Все, что было за ранцем, для них не существовало, они видели в Жане лишь
осужденную на казнь жертву.
Несчастный
мальчик совсем разбит. Одежда его изодрана в клочья, тело изранено. Он едва
поднимается Его ноги дрожат и подгибаются, его налившиеся кровью глаза
потускнели, а шум в ушах заглушает ироническое «ура» англичан. Ослабевшие руки
уже не в силах поднять защищавший его до сих пор ранец.
Он
понял, что все для него кончено, что спасенья нет; сейчас он будет растоптан
безжалостным зверьем. Но у него хватило еще силы выпрямиться, скрестить на
груди руки и с гордо поднятой головой, мужественно повернуться лицом навстречу
уланскому взводу.
Мысленно
он простился с жизнью, которая до сих пор так улыбалась ему, и послал последний
привет своей сестре и своей горячо любимой родине, которую ему не суждено было
больше увидеть.
И когда
в третий раз прозвучала команда сержанта «Вперед!» – он ответил на нее
возгласом:
– Да
здравствует Франция!.. Да здравствует свобода!..
Пригнувшиеся
к шеям коней уланы проскакала уже половину расстояния, отделявшего их от Жана.

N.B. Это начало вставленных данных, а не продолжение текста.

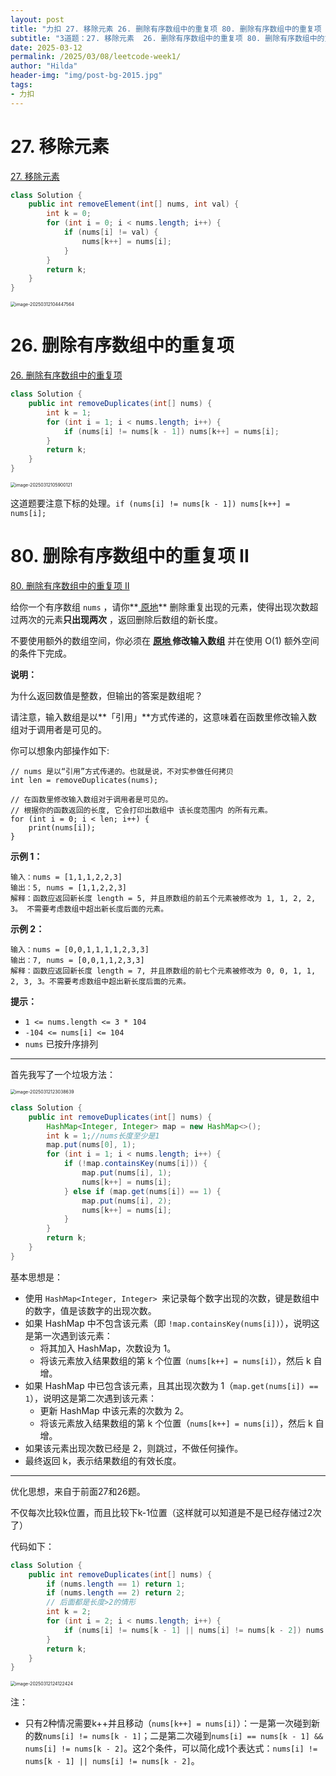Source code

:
 ```yaml
---
layout: post
title: "力扣 27. 移除元素 26. 删除有序数组中的重复项 80. 删除有序数组中的重复项 II"
subtitle: "3道题：27. 移除元素  26. 删除有序数组中的重复项 80. 删除有序数组中的重复项 II"
date: 2025-03-12
permalink: /2025/03/08/leetcode-week1/
author: "Hilda"
header-img: "img/post-bg-2015.jpg"
tags:
- 力扣
---
```



<script type="text/javascript"
        src="https://cdnjs.cloudflare.com/ajax/libs/mathjax/2.7.5/MathJax.js?config=TeX-AMS-MML_SVG">
</script>


# 27. 移除元素

[27. 移除元素](https://leetcode.cn/problems/remove-element/)

```java
class Solution {
    public int removeElement(int[] nums, int val) {
        int k = 0;
        for (int i = 0; i < nums.length; i++) {
            if (nums[i] != val) {
                nums[k++] = nums[i];
            }
        }
        return k;     
    }
}
```

<img src="https://wechat01.oss-cn-hangzhou.aliyuncs.com/img/image-20250312104447564.png" alt="image-20250312104447564" style="zoom:50%;" />

# 26. 删除有序数组中的重复项

[26. 删除有序数组中的重复项](https://leetcode.cn/problems/remove-duplicates-from-sorted-array/)

```java
class Solution {
    public int removeDuplicates(int[] nums) {
        int k = 1;
        for (int i = 1; i < nums.length; i++) {
            if (nums[i] != nums[k - 1]) nums[k++] = nums[i];
        }
        return k;
    }
}
```

<img src="https://wechat01.oss-cn-hangzhou.aliyuncs.com/img/image-20250312105900121.png" alt="image-20250312105900121" style="zoom:50%;" />

这道题要注意下标的处理。`if (nums[i] != nums[k - 1]) nums[k++] = nums[i];`

# 80. 删除有序数组中的重复项 II

[80. 删除有序数组中的重复项 II](https://leetcode.cn/problems/remove-duplicates-from-sorted-array-ii/)

给你一个有序数组 `nums` ，请你**[ 原地](http://baike.baidu.com/item/原地算法)** 删除重复出现的元素，使得出现次数超过两次的元素**只出现两次** ，返回删除后数组的新长度。

不要使用额外的数组空间，你必须在 **[原地 ](https://baike.baidu.com/item/原地算法)修改输入数组** 并在使用 O(1) 额外空间的条件下完成。



**说明：**

为什么返回数值是整数，但输出的答案是数组呢？

请注意，输入数组是以**「引用」**方式传递的，这意味着在函数里修改输入数组对于调用者是可见的。

你可以想象内部操作如下:

```
// nums 是以“引用”方式传递的。也就是说，不对实参做任何拷贝
int len = removeDuplicates(nums);

// 在函数里修改输入数组对于调用者是可见的。
// 根据你的函数返回的长度, 它会打印出数组中 该长度范围内 的所有元素。
for (int i = 0; i < len; i++) {
    print(nums[i]);
}
```



**示例 1：**

```
输入：nums = [1,1,1,2,2,3]
输出：5, nums = [1,1,2,2,3]
解释：函数应返回新长度 length = 5, 并且原数组的前五个元素被修改为 1, 1, 2, 2, 3。 不需要考虑数组中超出新长度后面的元素。
```

**示例 2：**

```
输入：nums = [0,0,1,1,1,1,2,3,3]
输出：7, nums = [0,0,1,1,2,3,3]
解释：函数应返回新长度 length = 7, 并且原数组的前七个元素被修改为 0, 0, 1, 1, 2, 3, 3。不需要考虑数组中超出新长度后面的元素。
```



**提示：**

- `1 <= nums.length <= 3 * 104`
- `-104 <= nums[i] <= 104`
- `nums` 已按升序排列

----

首先我写了一个垃圾方法：

<img src="https://wechat01.oss-cn-hangzhou.aliyuncs.com/img/image-20250312123038639.png" alt="image-20250312123038639" style="zoom:50%;" />

```java
class Solution {
    public int removeDuplicates(int[] nums) {
        HashMap<Integer, Integer> map = new HashMap<>();
        int k = 1;//nums长度至少是1
        map.put(nums[0], 1);
        for (int i = 1; i < nums.length; i++) {
            if (!map.containsKey(nums[i])) {
                map.put(nums[i], 1);
                nums[k++] = nums[i];
            } else if (map.get(nums[i]) == 1) {
                map.put(nums[i], 2);
                nums[k++] = nums[i];
            }
        }
        return k;        
    }
}
```

基本思想是：

- 使用 `HashMap<Integer, Integer> `来记录每个数字出现的次数，键是数组中的数字，值是该数字的出现次数。
- 如果 HashMap 中不包含该元素（即 `!map.containsKey(nums[i])`），说明这是第一次遇到该元素：
    - 将其加入 HashMap，次数设为 1。
    - 将该元素放入结果数组的第 k 个位置`（nums[k++] = nums[i]）`，然后 k 自增。
- 如果 HashMap 中已包含该元素，且其出现次数为 1（`map.get(nums[i]) == 1`），说明这是第二次遇到该元素：
    - 更新 HashMap 中该元素的次数为 2。
    - 将该元素放入结果数组的第 k 个位置（`nums[k++] = nums[i]`），然后 k 自增。
- 如果该元素出现次数已经是 2，则跳过，不做任何操作。
- 最终返回 k，表示结果数组的有效长度。

----

优化思想，来自于前面27和26题。

不仅每次比较k位置，而且比较下k-1位置（这样就可以知道是不是已经存储过2次了）

代码如下：

```java
class Solution {
    public int removeDuplicates(int[] nums) {
        if (nums.length == 1) return 1;
        if (nums.length == 2) return 2;
        // 后面都是长度>2的情形
        int k = 2;
        for (int i = 2; i < nums.length; i++) {
            if (nums[i] != nums[k - 1] || nums[i] != nums[k - 2]) nums[k++] = nums[i];
        }
        return k;       
    }
}
```

<img src="https://wechat01.oss-cn-hangzhou.aliyuncs.com/img/image-20250312124122424.png" alt="image-20250312124122424" style="zoom:50%;" />

注：

- 只有2种情况需要k++并且移动（`nums[k++] = nums[i]`）：一是第一次碰到新的数`nums[i] != nums[k - 1]`；二是第二次碰到`nums[i] == nums[k - 1] && nums[i] != nums[k - 2]`。这2个条件，可以简化成1个表达式：`nums[i] != nums[k - 1] || nums[i] != nums[k - 2]`。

Еще несколько секунд – и омерзительное преступление совершится.
Но вдруг
какой-то всадник на всем скаку врезался между уланами и их жертвой. Это был
один из тех замечательных наездников, при виде которых невольно вспоминается
легенда о кентаврах.[34]
Всадник
поднял хлыст и повелительно выкрикнул те слова, которые с равным успехом заставляют
атакующих остановиться, а толпу – успокоиться:
– Стоп!..
Ни с места!..
Увидев
генерала, – ибо всадник был английским генералом, – уланы так круто
осадили коней, что те, вздыбившись, едва не опрокинулись вместе с наездниками.
Остановив
своего скакуна в четырех шагах от пленника, генерал привстал на стременах и
оказался на целую голову выше смешавших свои ряды кавалеристов. Красный от
гнева и отчеканивая слова, каждое из которых хлестало, как пощечина, он
прокричал:
– Подлецы!
Подлые трусы, позорящие английский мундир! Какой офицер разрешил это гнусное
дело?.. Отвечайте, сержант!
– Майор
Колвилл, – произнес Максуэл, превозмогая страх.
– Прислать
его ко мне! Немедленно!
Сорви-голова
окровавленной рукой отдал честь генералу. Тот в свою очередь поднес к козырьку
каски пальцы, затянутые в перчатку, и, увидев перед собой мальчика, спросил его
невольно смягчившимся голосом:
– Кто
вы?
– Француз
на службе бурской армии, – ответил пленник, держась почтительно, но с
большим достоинством.
– Ваше
имя?
– Жан
Грандье, по прозвищу Сорви-голова, капитан разведчиков.
– Так,
значит, это вы и есть знаменитый Брейк-нек?.. Поздравляю! Вы храбрец!
– Такая
похвала и к тому же из ваших уст, генерал… Я смущен и горжусь ею!
– Вы
так молоды! Право же, любого пленника вашего возраста я тут же отпустил бы на
свободу. Любого, да… Но вы слишком опасный противник и слишком много причинили
нам неприятностей. Я оставляю вас в качестве военнопленного, но вы будете
пользоваться всеми привилегиями, каких заслуживает столь храбрый враг.
Вконец
обессилевший и оглушенный, Сорви-голова с великим трудом пробормотал несколько
слов благодарности и тут же, страшно побледнев и мягко осев на землю, потерял
сознание.
– Отнести
этого юношу в госпиталь! – приказал генерал. – Я требую, чтобы о нем
хорошо позаботились. Я сам присмотрю за этим. Слышали?.. А, вот и вы, майор
Колвилл! За жестокую расправу с военнопленным – пятнадцать суток строгого
ареста. Сержант, командовавший «Pigsticking», лишается своего звания и
переводится в рядовые уланы. Все уланы взвода назначаются на пятнадцать
внеочередных полевых караулов. Вольно!